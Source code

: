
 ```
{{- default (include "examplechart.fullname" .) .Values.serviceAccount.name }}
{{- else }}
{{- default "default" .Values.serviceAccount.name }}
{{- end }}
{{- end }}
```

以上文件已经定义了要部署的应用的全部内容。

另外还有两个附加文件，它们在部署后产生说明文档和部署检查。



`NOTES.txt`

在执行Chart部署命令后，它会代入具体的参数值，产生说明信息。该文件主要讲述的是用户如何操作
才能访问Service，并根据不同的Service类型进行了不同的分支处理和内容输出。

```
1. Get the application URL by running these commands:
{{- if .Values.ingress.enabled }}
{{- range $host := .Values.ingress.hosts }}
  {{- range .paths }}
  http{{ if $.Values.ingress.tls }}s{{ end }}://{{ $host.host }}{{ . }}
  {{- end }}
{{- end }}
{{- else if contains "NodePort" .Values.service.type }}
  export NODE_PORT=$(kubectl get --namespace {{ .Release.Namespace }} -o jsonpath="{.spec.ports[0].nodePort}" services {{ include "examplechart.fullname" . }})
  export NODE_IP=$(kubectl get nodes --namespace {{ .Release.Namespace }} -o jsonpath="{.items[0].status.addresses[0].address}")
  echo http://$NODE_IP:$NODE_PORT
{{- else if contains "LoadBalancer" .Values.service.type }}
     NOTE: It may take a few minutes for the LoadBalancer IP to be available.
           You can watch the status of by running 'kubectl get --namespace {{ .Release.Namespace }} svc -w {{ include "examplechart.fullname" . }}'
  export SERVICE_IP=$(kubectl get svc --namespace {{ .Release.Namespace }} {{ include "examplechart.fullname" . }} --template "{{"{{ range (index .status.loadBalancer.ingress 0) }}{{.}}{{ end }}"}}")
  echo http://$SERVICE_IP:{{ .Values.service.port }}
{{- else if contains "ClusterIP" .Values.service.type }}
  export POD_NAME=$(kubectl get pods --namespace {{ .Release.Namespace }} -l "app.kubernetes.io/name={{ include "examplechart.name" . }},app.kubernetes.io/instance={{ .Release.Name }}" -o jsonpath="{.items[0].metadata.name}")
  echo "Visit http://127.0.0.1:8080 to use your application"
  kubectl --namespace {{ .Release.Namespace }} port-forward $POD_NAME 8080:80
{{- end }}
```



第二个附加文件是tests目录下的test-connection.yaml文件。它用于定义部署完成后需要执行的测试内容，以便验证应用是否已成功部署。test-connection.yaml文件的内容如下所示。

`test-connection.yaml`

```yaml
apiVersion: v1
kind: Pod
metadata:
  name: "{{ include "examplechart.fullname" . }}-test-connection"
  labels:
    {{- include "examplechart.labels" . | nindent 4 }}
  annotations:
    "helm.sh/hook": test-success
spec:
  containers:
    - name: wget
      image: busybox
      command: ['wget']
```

_ _ _

### WHAT IS EXPECTED
Print every line of the records exactly. Omit nothing.

### WRITTEN ANSWER
Source code

:
 ```
{{- default (include "examplechart.fullname" .) .Values.serviceAccount.name }}
{{- else }}
{{- default "default" .Values.serviceAccount.name }}
{{- end }}
{{- end }}
```

以上文件已经定义了要部署的应用的全部内容。

另外还有两个附加文件，它们在部署后产生说明文档和部署检查。



`NOTES.txt`

在执行Chart部署命令后，它会代入具体的参数值，产生说明信息。该文件主要讲述的是用户如何操作
才能访问Service，并根据不同的Service类型进行了不同的分支处理和内容输出。

```
1. Get the application URL by running these commands:
{{- if .Values.ingress.enabled }}
{{- range $host := .Values.ingress.hosts }}
  {{- range .paths }}
  http{{ if $.Values.ingress.tls }}s{{ end }}://{{ $host.host }}{{ . }}
  {{- end }}
{{- end }}
{{- else if contains "NodePort" .Values.service.type }}
  export NODE_PORT=$(kubectl get --namespace {{ .Release.Namespace }} -o jsonpath="{.spec.ports[0].nodePort}" services {{ include "examplechart.fullname" . }})
  export NODE_IP=$(kubectl get nodes --namespace {{ .Release.Namespace }} -o jsonpath="{.items[0].status.addresses[0].address}")
  echo http://$NODE_IP:$NODE_PORT
{{- else if contains "LoadBalancer" .Values.service.type }}
     NOTE: It may take a few minutes for the LoadBalancer IP to be available.
           You can watch the status of by running 'kubectl get --namespace {{ .Release.Namespace }} svc -w {{ include "examplechart.fullname" . }}'
  export SERVICE_IP=$(kubectl get svc --namespace {{ .Release.Namespace }} {{ include "examplechart.fullname" . }} --template "{{"{{ range (index .status.loadBalancer.ingress 0) }}{{.}}{{ end }}"}}")
  echo http://$SERVICE_IP:{{ .Values.service.port }}
{{- else if contains "ClusterIP" .Values.service.type }}
  export POD_NAME=$(kubectl get pods --namespace {{ .Release.Namespace }} -l "app.kubernetes.io/name={{ include "examplechart.name" . }},app.kubernetes.io/instance={{ .Release.Name }}" -o jsonpath="{.items[0].metadata.name}")
  echo "Visit http://127.0.0.1:8080 to use your application"
  kubectl --namespace {{ .Release.Namespace }} port-forward $POD_NAME 8080:80
{{- end }}
```



第二个附加文件是tests目录下的test-connection.yaml文件。它用于定义部署完成后需要执行的测试内容，以便验证应用是否已成功部署。test-connection.yaml文件的内容如下所示。

`test-connection.yaml`

```yaml
apiVersion: v1
kind: Pod
metadata:
  name: "{{ include "examplechart.fullname" . }}-test-connection"
  labels:
    {{- include "examplechart.labels" . | nindent 4 }}
  annotations:
    "helm.sh/hook": test-success
spec:
  containers:
    - name: wget
      image: busybox
      command: ['wget']
```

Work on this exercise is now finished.